Madiun identik dengan pecelnya. Karena itu pecel Madiun sangat terkenal dan digandrungi masyarakat. Pecel Madiun terdiri dari sayuran, singkong, bunga turi, kecambah, dan daun kemangi yang di atasnya dilumuri bumbu kacang dicampur petis. Di antara sekian banyak warung pecel yang ada di kota ini, salah satu yang terkenal adalah Warung Pecel Bu Andik, yang terletak di sudut pertigaan Jalan Kompol Sunaryo dan Jalan Dr Sutomo. Warung ini buka mulai pukul 17.00 WIB hinga 04.00 WIB. Pecel yang dijual oleh warung yang letaknya di depan gerbang utama Stasiun Madiun ini sangat komplet. Dengan lauk telur dadar, tempe goreng, dan ditambah kering tempe dan tahu yang dicacah tipis, kita cukup mengeluarkan Rp 8000 untuk membelinya.
2.
Nasi Jotos
Nasi Jotos sangat familiar di masyarakat Madiun. Bentuknya mirip nasi kucing di Yogyakarta yang biasanya dijual di angkringan. Bedanya, porsi nasi jotos lebih banyak. Biasanya, nasi jotos dibungkus daun pisang dengan satu porsi berisi lauk mi kering, tempe kering olahan bumbu, dan sambal pedas.

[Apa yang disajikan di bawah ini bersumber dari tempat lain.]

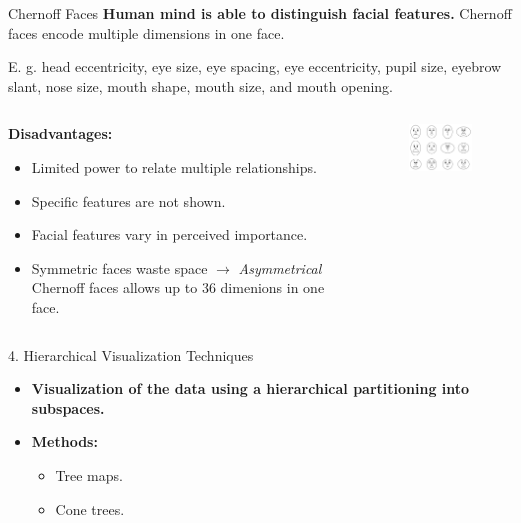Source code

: \begin{frame}{Chernoff Faces}
  \textbf{Human mind is able to distinguish facial features.} Chernoff faces
  encode multiple dimensions in one face.

  E. g. head eccentricity, eye size, eye spacing, eye eccentricity, pupil size,
  eyebrow slant, nose size, mouth shape, mouth size, and mouth opening.

  \vspace*{1em}
  \begin{columns}[t]
    \hspace*{1.4em}
    \begin{column}{0.6\textwidth}
      \textbf{Disadvantages:}
      \begin{itemize}
      \item Limited power to relate multiple relationships.
      \item Specific features are not shown.
      \item Facial features vary in perceived importance.
      \item Symmetric faces waste space $\rightarrow$ \textit{Asymmetrical } Chernoff
        faces allows up to 36 dimenions in one face.
      \end{itemize}
    \end{column}
    \begin{column}{0.4\textwidth}
      \vspace*{-2em}
        \begin{figure}
          \centering
          \includegraphics[width=5cm]{img/chernoff_faces.png}
        \end{figure}
    \end{column}
  \end{columns}
\end{frame}


\begin{frame}{4. Hierarchical Visualization Techniques}
  \centering
  \begin{itemize}
  \item \textbf{Visualization of the data using a hierarchical partitioning into subspaces.}
  \item \textbf{Methods:}
    \begin{itemize}
    \item Tree maps.
    \item Cone trees.
    \end{itemize}
  \end{itemize}
\end{frame}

Harganya Rp 2.500 per porsi.
3.
Garang Asem
Garang Asem merupakan alternative makanan yang bisa dicoba ketika bertandang ke Madiun. Makanan ini berasal dari Jawa Tengah, tapi populer di Madiun. Garang asem merupakan menu olahan ayam yang diberi bumbu tradisional dengan larutan santan yang dibungkus daun pisang dan kemudian dikukus. Karena rasanya yang menggoda selera dan gurih, garang asem sangat pas dimakan dalam kondisi panas. Harga garang asem dijual pada kisaran Rp 8000 atau Rp 10.000, plus nasi.